Her voice faltered. And yet, unconsciously, she had drawn herself a little together and away.
Marsham began to give a somewhat confused and yet guarded account of his mother's state of mind, endeavoring to prepare her for the letter which might arrive on the morrow. He got up and moved about the room as he spoke, while Diana sat, looking at him, her lips trembling from time to time. Presently he mentioned Ferrier's name, and Diana started.
"Does he think it would do you harm--that you ought to give me up?"
"Not he! And if anybody can make my mother hear reason, it will be Ferrier."
"Lady Lucy believes it would injure you in Parliament?" faltered Diana.
"No, I don't believe she does. No sane person could."
"Then it's because--of the disgrace? Oliver!--perhaps--you ought to give me up?"
She breathed quick. It stabbed him to see the flush in her cheeks contending with the misery in her eyes. She could not pose, or play a part. What she could not hide from him was just the conflict between her love and her new-born shame. Before that scene on the hill there would have been her girlish dignity also to reckon with. But the greater had swallowed up the less; and from her own love--in innocent and simple faith--she imagined his.

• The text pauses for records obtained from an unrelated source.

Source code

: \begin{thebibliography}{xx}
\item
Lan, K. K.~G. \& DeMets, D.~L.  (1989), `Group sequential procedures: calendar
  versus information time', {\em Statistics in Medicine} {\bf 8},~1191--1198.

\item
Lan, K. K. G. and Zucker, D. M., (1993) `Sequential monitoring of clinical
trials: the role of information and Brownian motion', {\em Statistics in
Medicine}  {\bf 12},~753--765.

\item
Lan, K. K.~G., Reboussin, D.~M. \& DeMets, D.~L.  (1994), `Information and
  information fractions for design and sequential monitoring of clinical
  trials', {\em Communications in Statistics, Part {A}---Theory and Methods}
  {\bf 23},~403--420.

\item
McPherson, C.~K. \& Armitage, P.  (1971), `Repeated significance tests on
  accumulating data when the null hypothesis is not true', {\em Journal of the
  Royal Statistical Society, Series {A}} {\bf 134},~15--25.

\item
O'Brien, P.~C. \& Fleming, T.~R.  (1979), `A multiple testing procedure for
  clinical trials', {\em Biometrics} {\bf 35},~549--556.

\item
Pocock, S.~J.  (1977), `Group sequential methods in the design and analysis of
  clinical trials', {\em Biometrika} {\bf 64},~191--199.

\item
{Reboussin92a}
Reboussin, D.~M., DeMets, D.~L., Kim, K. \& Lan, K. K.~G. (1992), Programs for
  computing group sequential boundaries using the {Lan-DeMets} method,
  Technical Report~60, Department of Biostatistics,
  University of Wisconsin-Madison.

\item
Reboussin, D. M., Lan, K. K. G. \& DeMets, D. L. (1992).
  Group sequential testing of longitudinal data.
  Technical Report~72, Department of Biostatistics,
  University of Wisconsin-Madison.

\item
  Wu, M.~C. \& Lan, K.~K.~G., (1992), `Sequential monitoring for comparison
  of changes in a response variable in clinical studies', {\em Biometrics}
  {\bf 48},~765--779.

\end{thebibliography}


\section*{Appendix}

So that when she spoke of his giving her up, it was not her pride that spoke, but only and truly her fear of doing him a hurt--by which she meant a hurt in public estimation or repute. The whole business side of the matter was unknown to her. She had never speculated on his circumstances, and she was constitutionally and rather proudly indifferent to questions of money. Vaguely, of course, she knew that the Marshams were rich and that Tallyn was Lady Lucy's. Beyond, she had never inquired.
This absence of all self-love in her attitude--together with her complete ignorance of the calculation in which she was involved--touched him sharply. It kept him silent about the money; it seemed impossible to speak of it. And yet all the time the thought of it clamored--perhaps increasingly--in his own mind.